DATA TO EXAMINE:
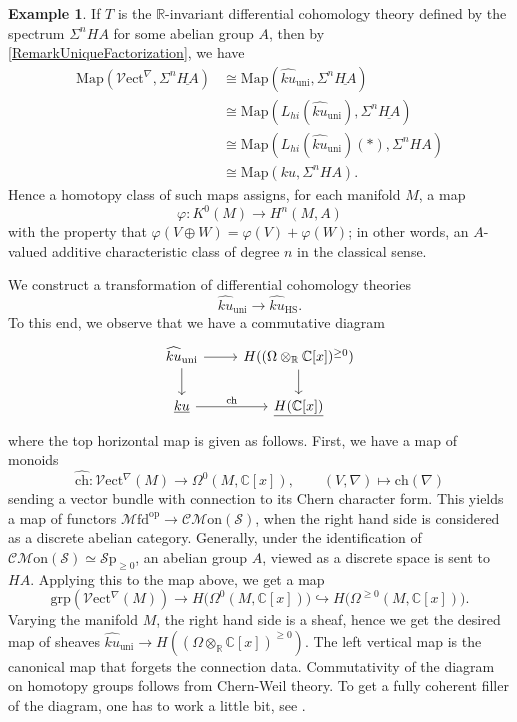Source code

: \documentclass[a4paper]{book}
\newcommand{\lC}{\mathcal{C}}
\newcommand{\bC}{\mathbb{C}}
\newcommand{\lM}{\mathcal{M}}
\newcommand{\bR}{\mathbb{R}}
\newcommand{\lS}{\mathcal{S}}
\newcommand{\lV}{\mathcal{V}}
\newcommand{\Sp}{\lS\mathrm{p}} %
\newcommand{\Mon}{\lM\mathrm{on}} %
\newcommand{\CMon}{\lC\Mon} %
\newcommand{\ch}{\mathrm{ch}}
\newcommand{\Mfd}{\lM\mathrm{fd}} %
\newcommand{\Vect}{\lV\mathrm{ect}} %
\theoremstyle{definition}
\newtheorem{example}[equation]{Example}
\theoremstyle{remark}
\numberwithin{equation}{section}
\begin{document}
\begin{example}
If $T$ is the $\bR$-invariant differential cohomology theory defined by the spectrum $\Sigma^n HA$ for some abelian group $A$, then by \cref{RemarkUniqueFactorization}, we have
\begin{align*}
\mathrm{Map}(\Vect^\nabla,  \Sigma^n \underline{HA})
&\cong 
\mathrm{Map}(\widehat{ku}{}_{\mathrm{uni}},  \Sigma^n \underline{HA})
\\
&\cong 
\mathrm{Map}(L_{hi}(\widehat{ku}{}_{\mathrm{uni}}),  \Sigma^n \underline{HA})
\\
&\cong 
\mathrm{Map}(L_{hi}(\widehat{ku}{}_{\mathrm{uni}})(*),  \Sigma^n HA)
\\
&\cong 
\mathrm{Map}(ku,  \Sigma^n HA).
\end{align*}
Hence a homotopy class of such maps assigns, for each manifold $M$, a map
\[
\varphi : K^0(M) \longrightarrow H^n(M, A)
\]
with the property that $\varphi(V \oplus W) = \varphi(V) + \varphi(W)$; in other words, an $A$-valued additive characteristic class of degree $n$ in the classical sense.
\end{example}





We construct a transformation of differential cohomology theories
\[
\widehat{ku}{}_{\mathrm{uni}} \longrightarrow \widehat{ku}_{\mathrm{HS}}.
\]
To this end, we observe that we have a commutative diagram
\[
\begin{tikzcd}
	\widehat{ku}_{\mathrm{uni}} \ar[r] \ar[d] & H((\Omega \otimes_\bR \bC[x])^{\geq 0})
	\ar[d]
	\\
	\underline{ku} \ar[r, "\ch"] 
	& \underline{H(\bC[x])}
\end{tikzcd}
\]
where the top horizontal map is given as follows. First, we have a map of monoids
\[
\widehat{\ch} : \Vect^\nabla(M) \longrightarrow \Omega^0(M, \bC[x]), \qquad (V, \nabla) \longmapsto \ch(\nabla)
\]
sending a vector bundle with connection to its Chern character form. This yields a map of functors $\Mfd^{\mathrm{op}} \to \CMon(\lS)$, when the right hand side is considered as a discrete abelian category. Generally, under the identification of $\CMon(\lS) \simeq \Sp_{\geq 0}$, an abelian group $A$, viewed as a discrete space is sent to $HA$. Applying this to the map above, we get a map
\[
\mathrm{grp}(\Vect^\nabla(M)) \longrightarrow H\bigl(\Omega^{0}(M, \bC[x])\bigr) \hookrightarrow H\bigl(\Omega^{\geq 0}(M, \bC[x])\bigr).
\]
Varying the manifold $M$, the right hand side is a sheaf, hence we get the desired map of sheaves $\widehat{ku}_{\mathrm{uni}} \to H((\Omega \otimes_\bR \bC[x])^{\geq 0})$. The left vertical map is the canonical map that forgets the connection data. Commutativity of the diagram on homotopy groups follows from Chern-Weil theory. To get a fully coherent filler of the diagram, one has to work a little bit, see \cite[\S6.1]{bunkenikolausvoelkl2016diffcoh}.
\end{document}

PROMPT: The lines you need are those holding the word "cohomology"; copy each of them from the material above.

SOLUTION:
If $T$ is the $\bR$-invariant differential cohomology theory defined by the spectrum $\Sigma^n HA$ for some abelian group $A$, then by \cref{RemarkUniqueFactorization}, we have
We construct a transformation of differential cohomology theories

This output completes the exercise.